Voldemort wanted to know where he could find Harry, so he forced my hand to bring him back to Hogwarts, but Voldemort did not want to face me, so once he knew where Harry was, he needed to get him away from the school
and my protection. Flight from a foreknown point, providing a perfect opportunity to close in and make the kill. The expulsion tactic would have worked toward that end nicely.
"When that failed, Voldemort turned to the next logical solution. Get me
away from Hogwarts and leave Harry vulnerable.
"It was a masterfully crafted plan, one that will have me second-guessing myself and keep me up many nights wondering how I might have done differently, I'm sure."
"You mean the part about Sirius."
"Yes. It was always a risk having Sirius on the hunt for Voldemort, we knew that. Mister Pettigrew was working for Voldemort, and he knew of Sirius's animagus form. And Aberforth was registered with the ministry. There was no great mystery in their animagus forms, merely the advantages both forms lent the wizards using them. It was a risk, but no one could hope to seek out Voldemort and be free of risk.
"Sirius and Abeforth were captured at Dane, and Aberforth was allowed to escape to bring word back to Hogwarts of Sirius's captivity… Hogwarts, where Voldemort knew for a fact Harry was.
"I am ashamed of how well Voldemort predicted what I would do in that scenario. He knew I would come myself, especially with the seat of evil sitting so close to my beloved school. He left enough Death Eaters to keep the attack force on Dane busy while he took a smaller contingent and advanced on Hogwarts.
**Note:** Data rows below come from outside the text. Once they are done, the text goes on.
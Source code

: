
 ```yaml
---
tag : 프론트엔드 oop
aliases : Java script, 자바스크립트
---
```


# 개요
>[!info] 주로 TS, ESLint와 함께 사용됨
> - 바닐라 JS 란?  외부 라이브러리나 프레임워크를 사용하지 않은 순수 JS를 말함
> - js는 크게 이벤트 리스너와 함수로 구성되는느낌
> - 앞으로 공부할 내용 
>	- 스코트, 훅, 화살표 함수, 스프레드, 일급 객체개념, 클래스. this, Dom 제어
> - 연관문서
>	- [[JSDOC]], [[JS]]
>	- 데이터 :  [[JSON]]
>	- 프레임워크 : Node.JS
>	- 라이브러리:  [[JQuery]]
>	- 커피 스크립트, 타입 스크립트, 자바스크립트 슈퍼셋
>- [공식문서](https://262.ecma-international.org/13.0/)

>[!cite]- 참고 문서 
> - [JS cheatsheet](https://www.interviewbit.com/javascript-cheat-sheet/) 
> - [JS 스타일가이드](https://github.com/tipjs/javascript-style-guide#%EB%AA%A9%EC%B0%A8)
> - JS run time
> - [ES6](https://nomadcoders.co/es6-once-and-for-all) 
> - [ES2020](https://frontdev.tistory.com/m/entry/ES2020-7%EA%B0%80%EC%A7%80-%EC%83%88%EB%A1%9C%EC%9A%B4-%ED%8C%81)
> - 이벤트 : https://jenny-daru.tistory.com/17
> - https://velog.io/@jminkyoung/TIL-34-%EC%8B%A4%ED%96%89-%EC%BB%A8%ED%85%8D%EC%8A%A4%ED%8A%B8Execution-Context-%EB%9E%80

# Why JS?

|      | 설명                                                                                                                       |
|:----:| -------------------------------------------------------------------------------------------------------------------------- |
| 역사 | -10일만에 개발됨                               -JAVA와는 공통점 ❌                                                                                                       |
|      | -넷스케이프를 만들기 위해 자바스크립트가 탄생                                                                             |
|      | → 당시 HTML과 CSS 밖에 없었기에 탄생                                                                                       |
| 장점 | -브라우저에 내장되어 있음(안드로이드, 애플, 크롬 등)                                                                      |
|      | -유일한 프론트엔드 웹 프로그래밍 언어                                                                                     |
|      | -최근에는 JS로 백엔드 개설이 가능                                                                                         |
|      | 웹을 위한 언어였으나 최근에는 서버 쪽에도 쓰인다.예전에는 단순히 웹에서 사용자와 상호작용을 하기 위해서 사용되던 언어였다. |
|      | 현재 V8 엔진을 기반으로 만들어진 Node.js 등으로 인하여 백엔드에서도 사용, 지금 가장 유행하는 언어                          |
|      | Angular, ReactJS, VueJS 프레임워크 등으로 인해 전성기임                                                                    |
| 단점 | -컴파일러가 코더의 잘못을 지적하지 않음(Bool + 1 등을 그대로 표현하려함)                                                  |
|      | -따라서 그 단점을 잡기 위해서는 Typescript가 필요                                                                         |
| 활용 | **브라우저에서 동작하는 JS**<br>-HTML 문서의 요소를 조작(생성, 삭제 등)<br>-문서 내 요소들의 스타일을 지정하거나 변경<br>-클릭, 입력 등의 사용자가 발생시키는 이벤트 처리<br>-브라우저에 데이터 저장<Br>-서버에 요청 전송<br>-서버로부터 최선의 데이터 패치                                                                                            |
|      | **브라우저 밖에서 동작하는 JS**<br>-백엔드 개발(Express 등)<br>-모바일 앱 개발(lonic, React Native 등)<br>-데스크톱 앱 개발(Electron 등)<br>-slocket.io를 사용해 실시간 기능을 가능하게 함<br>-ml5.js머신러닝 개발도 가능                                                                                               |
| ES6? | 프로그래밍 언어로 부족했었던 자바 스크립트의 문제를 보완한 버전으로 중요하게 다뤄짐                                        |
"By the time we found Sirius, or what was left of him, slain long before we arrived, and no sign of Voldemort, we realized we'd been played, and our own safeguards protecting Hogwarts worked against us. We couldn't apparate straight to the school to join the battle here.
"We returned at once to Hogsmeade to find a fireplace so we could floo into my office, but it wouldn't connect, I know now because the floo in my office was being used to transfer students to Saint Mungo's. Needless to say, by the time we arrived at Hogwarts it was already over."
"It's a chilling sequence of events," intoned McGonagall's weary voice. "It makes me all the more relieved that we need never worry about him again… one thing in all of this I still don't understand is why he destroyed the school's hospital wing."
"Because he knew my brother was there. Aberforth was grievously injured, but all the same Voldemort did not want to chance having to go up against a Dumbledore."
McGonagall sounded overwhelmed. "I think, at times, that it will never all have out. There's just so much to uncover. Moments like this, I think we'll never know the full truth of it all."
"Perhaps not. Harry and Hermione's children may never know more than the fact that there was once, long ago, an evil wizard who died and when he did everyone was free from fear."
"To think that this will ever seem as though it happened a long time ago… I don't know if I believe that."
"It probably never will be, for us. But the first children born to parents who live without fear of Voldemort… for them, it will be."
"I'll envy those children." "So will I."